YOUR GOAL
Going through the material below, please gather all lines with the word "которых" in them.

EXERCISE DATA

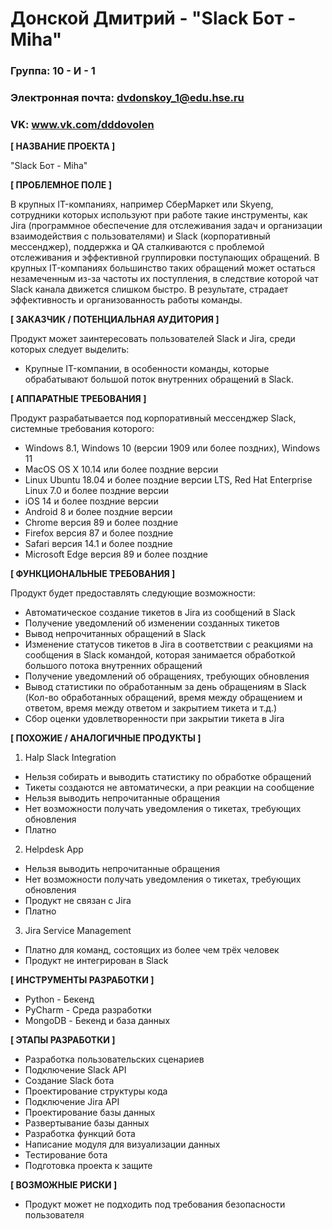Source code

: # Донской Дмитрий - "Slack Бот - Miha"


### Группа: 10 - И - 1
### Электронная почта: dvdonskoy_1@edu.hse.ru
### VK: www.vk.com/dddovolen


**[ НАЗВАНИЕ ПРОЕКТА ]**

"Slack Бот - Miha"

**[ ПРОБЛЕМНОЕ ПОЛЕ ]**

В крупных IT-компаниях, например СберМаркет или Skyeng, сотрудники которых используют при работе такие инструменты, как Jira (программное обеспечение для отслеживания задач и организации взаимодействия с пользователями) и Slack (корпоративный мессенджер), поддержка и QA сталкиваются с проблемой отслеживания и эффективной группировки поступающих обращений. В крупных IT-компаниях большинство таких обращений может остаться незамеченным из-за частоты их поступления, в следствие которой чат Slack канала движется слишком быстро. В результате, страдает эффективность и организованность работы команды.

**[ ЗАКАЗЧИК / ПОТЕНЦИАЛЬНАЯ АУДИТОРИЯ ]**

Продукт может заинтересовать пользователей Slack и Jira, среди которых следует выделить:

* Крупные IT-компании, в особенности команды, которые обрабатывают большой поток внутренних обращений в Slack.

**[ АППАРАТНЫЕ ТРЕБОВАНИЯ ]** 

Продукт разрабатывается под корпоративный мессенджер Slack, системные требования которого:

* Windows 8.1, Windows 10 (версии 1909 или более поздних), Windows 11
* MacOS OS X 10.14 или более поздние версии
* Linux Ubuntu 18.04 и более поздние версии LTS, Red Hat Enterprise Linux 7.0 и более поздние версии
* iOS 14 и более поздние версии
* Android 8 и более поздние версии
* Chrome версия 89 и более поздние
* Firefox версия 87 и более поздние
* Safari версия 14.1 и более поздние
* Microsoft Edge версия 89 и более поздние

**[ ФУНКЦИОНАЛЬНЫЕ ТРЕБОВАНИЯ ]**

Продукт будет предоставлять следующие возможности:
* Автоматическое создание тикетов в Jira из сообщений в Slack
* Получение уведомлений об изменении созданных тикетов
* Вывод непрочитанных обращений в Slack
* Изменение статусов тикетов в Jira в соответствии с реакциями на сообщения в Slack командой, которая занимается обработкой большого потока внутренних обращений
* Получение уведомлений об обращениях, требующих обновления
* Вывод статистики по обработанным за день обращениям в Slack (Кол-во обработанных обращений, время между обращением и ответом, время между ответом и закрытием тикета и т.д.)
* Сбор оценки удовлетворенности при закрытии тикета в Jira

**[ ПОХОЖИЕ / АНАЛОГИЧНЫЕ ПРОДУКТЫ ]**

1) Halp Slack Integration 
  * Нельзя собирать и выводить статистику по обработке обращений
  * Тикеты создаются не автоматически, а при реакции на сообщение
  * Нельзя выводить непрочитанные обращения
  * Нет возможности получать уведомления о тикетах, требующих обновления
  * Платно
2) Helpdesk App
  * Нельзя выводить непрочитанные обращения
  * Нет возможности получать уведомления о тикетах, требующих обновления
  * Продукт не связан с Jira
  * Платно
3) Jira Service Management
  * Платно для команд, состоящих из более чем трёх человек
  * Продукт не интегрирован в Slack

**[ ИНСТРУМЕНТЫ РАЗРАБОТКИ ]**

* Python - Бекенд
* PyCharm - Среда разработки
* MongoDB - Бекенд и база данных

**[ ЭТАПЫ РАЗРАБОТКИ ]**

*	Разработка пользовательских сценариев
*	Подключение Slack API
*	Создание Slack бота
*	Проектирование структуры кода
*	Подключение Jira API
*	Проектирование базы данных
*	Развертывание базы данных
*	Разработка функций бота
*	Написание модуля для визуализации данных
*	Тестирование бота
*	Подготовка проекта к защите

**[ ВОЗМОЖНЫЕ РИСКИ ]**

* Продукт может не подходить под требования безопасности пользователя
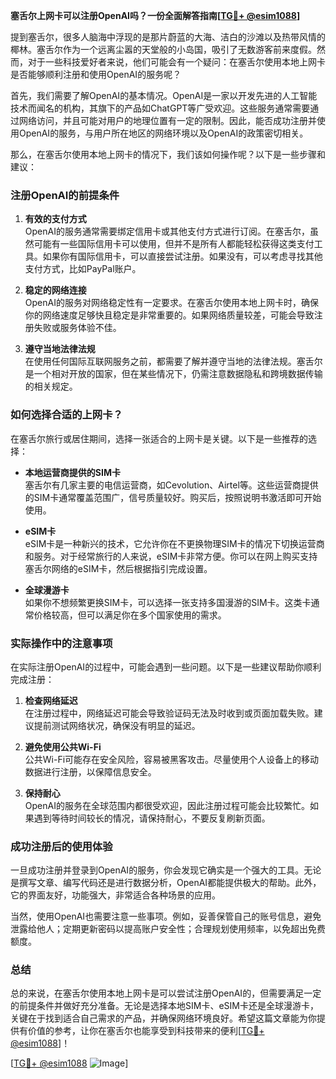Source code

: **塞舌尔上网卡可以注册OpenAI吗？一份全面解答指南[[TG💪+ @esim1088](https://t.me/s/esim1088)]**

提到塞舌尔，很多人脑海中浮现的是那片蔚蓝的大海、洁白的沙滩以及热带风情的椰林。塞舌尔作为一个远离尘嚣的天堂般的小岛国，吸引了无数游客前来度假。然而，对于一些科技爱好者来说，他们可能会有一个疑问：在塞舌尔使用本地上网卡是否能够顺利注册和使用OpenAI的服务呢？

首先，我们需要了解OpenAI的基本情况。OpenAI是一家以开发先进的人工智能技术而闻名的机构，其旗下的产品如ChatGPT等广受欢迎。这些服务通常需要通过网络访问，并且可能对用户的地理位置有一定的限制。因此，能否成功注册并使用OpenAI的服务，与用户所在地区的网络环境以及OpenAI的政策密切相关。

那么，在塞舌尔使用本地上网卡的情况下，我们该如何操作呢？以下是一些步骤和建议：

### 注册OpenAI的前提条件

1. **有效的支付方式**  
   OpenAI的服务通常需要绑定信用卡或其他支付方式进行订阅。在塞舌尔，虽然可能有一些国际信用卡可以使用，但并不是所有人都能轻松获得这类支付工具。如果你有国际信用卡，可以直接尝试注册。如果没有，可以考虑寻找其他支付方式，比如PayPal账户。

2. **稳定的网络连接**  
   OpenAI的服务对网络稳定性有一定要求。在塞舌尔使用本地上网卡时，确保你的网络速度足够快且稳定是非常重要的。如果网络质量较差，可能会导致注册失败或服务体验不佳。

3. **遵守当地法律法规**  
   在使用任何国际互联网服务之前，都需要了解并遵守当地的法律法规。塞舌尔是一个相对开放的国家，但在某些情况下，仍需注意数据隐私和跨境数据传输的相关规定。

### 如何选择合适的上网卡？

在塞舌尔旅行或居住期间，选择一张适合的上网卡是关键。以下是一些推荐的选择：

- **本地运营商提供的SIM卡**  
  塞舌尔有几家主要的电信运营商，如Cevolution、Airtel等。这些运营商提供的SIM卡通常覆盖范围广，信号质量较好。购买后，按照说明书激活即可开始使用。

- **eSIM卡**  
  eSIM卡是一种新兴的技术，它允许你在不更换物理SIM卡的情况下切换运营商和服务。对于经常旅行的人来说，eSIM卡非常方便。你可以在网上购买支持塞舌尔网络的eSIM卡，然后根据指引完成设置。

- **全球漫游卡**  
  如果你不想频繁更换SIM卡，可以选择一张支持多国漫游的SIM卡。这类卡通常价格较高，但可以满足你在多个国家使用的需求。

### 实际操作中的注意事项

在实际注册OpenAI的过程中，可能会遇到一些问题。以下是一些建议帮助你顺利完成注册：

1. **检查网络延迟**  
   在注册过程中，网络延迟可能会导致验证码无法及时收到或页面加载失败。建议提前测试网络状况，确保没有明显的延迟。

2. **避免使用公共Wi-Fi**  
   公共Wi-Fi可能存在安全风险，容易被黑客攻击。尽量使用个人设备上的移动数据进行注册，以保障信息安全。

3. **保持耐心**  
   OpenAI的服务在全球范围内都很受欢迎，因此注册过程可能会比较繁忙。如果遇到等待时间较长的情况，请保持耐心，不要反复刷新页面。

### 成功注册后的使用体验

一旦成功注册并登录到OpenAI的服务，你会发现它确实是一个强大的工具。无论是撰写文章、编写代码还是进行数据分析，OpenAI都能提供极大的帮助。此外，它的界面友好，功能强大，非常适合各种场景的应用。

当然，使用OpenAI也需要注意一些事项。例如，妥善保管自己的账号信息，避免泄露给他人；定期更新密码以提高账户安全性；合理规划使用频率，以免超出免费额度。

### 总结

总的来说，在塞舌尔使用本地上网卡是可以尝试注册OpenAI的，但需要满足一定的前提条件并做好充分准备。无论是选择本地SIM卡、eSIM卡还是全球漫游卡，关键在于找到适合自己需求的产品，并确保网络环境良好。希望这篇文章能为你提供有价值的参考，让你在塞舌尔也能享受到科技带来的便利[[TG💪+ @esim1088](https://t.me/s/esim1088)]！

[[TG💪+ @esim1088](https://t.me/s/esim1088) ![Image](https://i.postimg.cc/4NQfJmqS/Snipaste-2025-05-13-00-14-12.png)]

OUTPUT OF THE EXERCISE
В крупных IT-компаниях, например СберМаркет или Skyeng, сотрудники которых используют при работе такие инструменты, как Jira (программное обеспечение для отслеживания задач и организации взаимодействия с пользователями) и Slack (корпоративный мессенджер), поддержка и QA сталкиваются с проблемой отслеживания и эффективной группировки поступающих обращений. В крупных IT-компаниях большинство таких обращений может остаться незамеченным из-за частоты их поступления, в следствие которой чат Slack канала движется слишком быстро. В результате, страдает эффективность и организованность работы команды.
Продукт может заинтересовать пользователей Slack и Jira, среди которых следует выделить:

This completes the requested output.